The value of a great work of art or science is determined not by the qualities of the author, but by those of the audience. It is the audience who re-creates the work of science or art in its mind, both individually and collectively. The success of that work is measured by its capacity to inspire many individual minds and create collective synergy and further inspirations even after the person who first uttered it slipped into oblivion. It is the demand that validates the supply of intellectual commodity, not the other way around - if you will.

Marx was a mean-spirited, quarrelsome, and self-centered person (based on Francis Wheen's biography), his writing style tended to be dense and obtuse (a few memorable quotes notwithstanding), and his analysis of empirical phenomena - less than adequate. But the main value of his work was dethroning the myth of science that surrounded much of the economic writings of his time. His work demonstrated that if carried to their logical consequences - the brand of utilitarianism underlying the apologies of capitalism will undermine its own assumptions and produce maximum disutility rather than maximum utility, as its apologists claim.

Of course, logical contradictions cannot kill a fly, let alone annihilate the most powerful institutions that were even created in human history. But removing the aura of pseudo-scientific certainty opened that institution to challenges and gave rational legitimacy to those challenges. In the same vein, the Copernicus' theories were not accurate in the understanding of the modern astronomy. Their main value was to provide a rational challenge to a politically sanctioned myth, which eventually led to doing away with both the myth and the political powers that sanctioned it.

In the same vein, the _Monopoly capital_ challenged the central myth of the US State Religion - that the US embodies the best possible alternative. Baran and Sweezy showed in a rational way that it does not, that it cannot deliver its main advertised special - maximum utlity and rationality. In fact it produces substantial disutility and irrationality -as demonstrated by the memorable (thus quoted from memory
:-) quote "its means are rational, its goals are mad."

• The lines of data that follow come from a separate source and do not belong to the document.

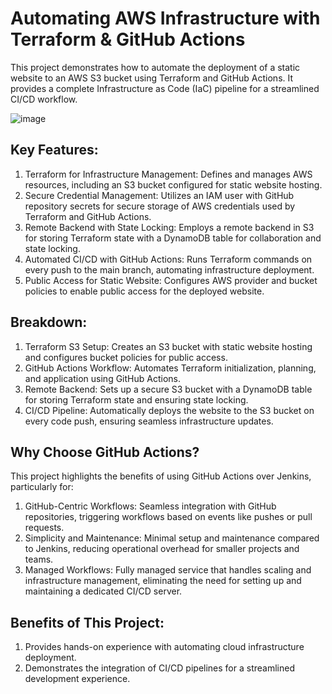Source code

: # Automating AWS Infrastructure with Terraform & GitHub Actions

This project demonstrates how to automate the deployment of a static website to an AWS S3 bucket using Terraform and GitHub Actions. It provides a complete Infrastructure as Code (IaC) pipeline for a streamlined CI/CD workflow.

![image](https://github.com/user-attachments/assets/e0564850-9a00-4caa-97e5-2c50dc471974)

## Key Features:
1. Terraform for Infrastructure Management: Defines and manages AWS resources, including an S3 bucket configured for static website hosting.
2. Secure Credential Management: Utilizes an IAM user with GitHub repository secrets for secure storage of AWS credentials used by Terraform and GitHub Actions.
3. Remote Backend with State Locking: Employs a remote backend in S3 for storing Terraform state with a DynamoDB table for collaboration and state locking.
4. Automated CI/CD with GitHub Actions: Runs Terraform commands on every push to the main branch, automating infrastructure deployment.
5. Public Access for Static Website: Configures AWS provider and bucket policies to enable public access for the deployed website.

## Breakdown:
1. Terraform S3 Setup: Creates an S3 bucket with static website hosting and configures bucket policies for public access.
2. GitHub Actions Workflow: Automates Terraform initialization, planning, and application using GitHub Actions.
3. Remote Backend: Sets up a secure S3 bucket with a DynamoDB table for storing Terraform state and ensuring state locking.
4. CI/CD Pipeline: Automatically deploys the website to the S3 bucket on every code push, ensuring seamless infrastructure updates.

## Why Choose GitHub Actions?
This project highlights the benefits of using GitHub Actions over Jenkins, particularly for:

1. GitHub-Centric Workflows: Seamless integration with GitHub repositories, triggering workflows based on events like pushes or pull requests.
2. Simplicity and Maintenance: Minimal setup and maintenance compared to Jenkins, reducing operational overhead for smaller projects and teams.
3. Managed Workflows: Fully managed service that handles scaling and infrastructure management, eliminating the need for setting up and maintaining a dedicated CI/CD server.

## Benefits of This Project:
1. Provides hands-on experience with automating cloud infrastructure deployment.
2. Demonstrates the integration of CI/CD pipelines for a streamlined development experience.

Of course, Sweezy (and Baran) were but two of many who contributed to the demystification of the dogma of superior rationality of the US political-economic institutions, but their contributions are venerable because their challenge they mythology on its own turf - as opposed to outside denunciations of the entire discipline. They attacked the politically sanctioned myth of superior rationality with its own arguments and showed that it cannot deliver its advertised special. I was greatly influenced by that style of argument, not to mentions its empirical content of course. As an ancient Sufi proverb goes "a fool tries to convince me with his arguments, a wise man - with my own."

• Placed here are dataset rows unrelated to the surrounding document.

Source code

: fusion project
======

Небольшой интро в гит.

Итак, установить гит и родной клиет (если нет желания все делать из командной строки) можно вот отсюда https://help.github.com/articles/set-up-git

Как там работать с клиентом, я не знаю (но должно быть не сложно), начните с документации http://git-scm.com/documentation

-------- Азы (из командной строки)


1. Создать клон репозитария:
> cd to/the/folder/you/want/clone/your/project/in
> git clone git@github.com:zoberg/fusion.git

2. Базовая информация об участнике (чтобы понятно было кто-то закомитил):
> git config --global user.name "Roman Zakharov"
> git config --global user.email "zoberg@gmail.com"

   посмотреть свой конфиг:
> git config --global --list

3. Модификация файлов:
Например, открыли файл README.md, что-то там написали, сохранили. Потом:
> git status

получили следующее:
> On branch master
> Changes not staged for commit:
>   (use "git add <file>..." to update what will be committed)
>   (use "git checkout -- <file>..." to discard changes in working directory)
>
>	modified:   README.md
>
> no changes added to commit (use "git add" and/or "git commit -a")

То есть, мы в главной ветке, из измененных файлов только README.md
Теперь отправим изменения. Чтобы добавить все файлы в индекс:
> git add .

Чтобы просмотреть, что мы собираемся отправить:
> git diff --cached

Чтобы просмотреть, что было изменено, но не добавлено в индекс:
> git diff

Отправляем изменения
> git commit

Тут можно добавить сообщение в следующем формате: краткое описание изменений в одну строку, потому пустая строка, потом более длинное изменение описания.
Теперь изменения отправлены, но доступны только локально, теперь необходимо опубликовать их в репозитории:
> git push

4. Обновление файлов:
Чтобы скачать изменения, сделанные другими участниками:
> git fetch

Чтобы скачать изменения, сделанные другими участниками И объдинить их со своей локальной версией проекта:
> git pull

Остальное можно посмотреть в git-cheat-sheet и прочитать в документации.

What I find particularly disconcerting about the US academia (and the post-modern brand of discourse in general, I presume) is its supply-side intellectualism. It is manifested, inter alia, by giving the entire credit for a fruitful idea to the person who was shrewd enough to obtain a patent, or monopoly rights if you will, on it. The demand side - or their impact on- and reinterpretations in a broader discourse - receive little or no attention. A flip side of this supply-side intellectualism is the use of ad hominems to discredit an idea - as it is widely practiced by intellectual figures of various statures diligently laboring to manufacture intellectual biographies of their adversaries by linking them to conventionally designated monsters (Hitler, Stalin, McCarthy, Osama bin Ladin, the archetypical 'Racist,' 'Holocaust Denier,' etc.). Portraying Sweezy as an intellectual heir of Stalin is a part of this sad trend.

Of course, that is nihil novi sub solem. These are the oldest tricks of inquisitors of various stripes and colors. The intensity of their efforts can be construed as indicator of the intellectual and moral bankruptcy of the politically sanctioned myths they are trying to defend. The Inquisition emerged when the persuasive power of the Rome-sanctioned weltanschauung failed to keep the ascending monied and scribbling classes in line. The purges and the Gulag was a response to the Communist Party to win the "hearts and minds" of the intelligentsia. By the same token, the bashing of Marxist intellectuals is a sign of the intellectual bankruptcy of the US Brahmin class kept in power by political patronage and money.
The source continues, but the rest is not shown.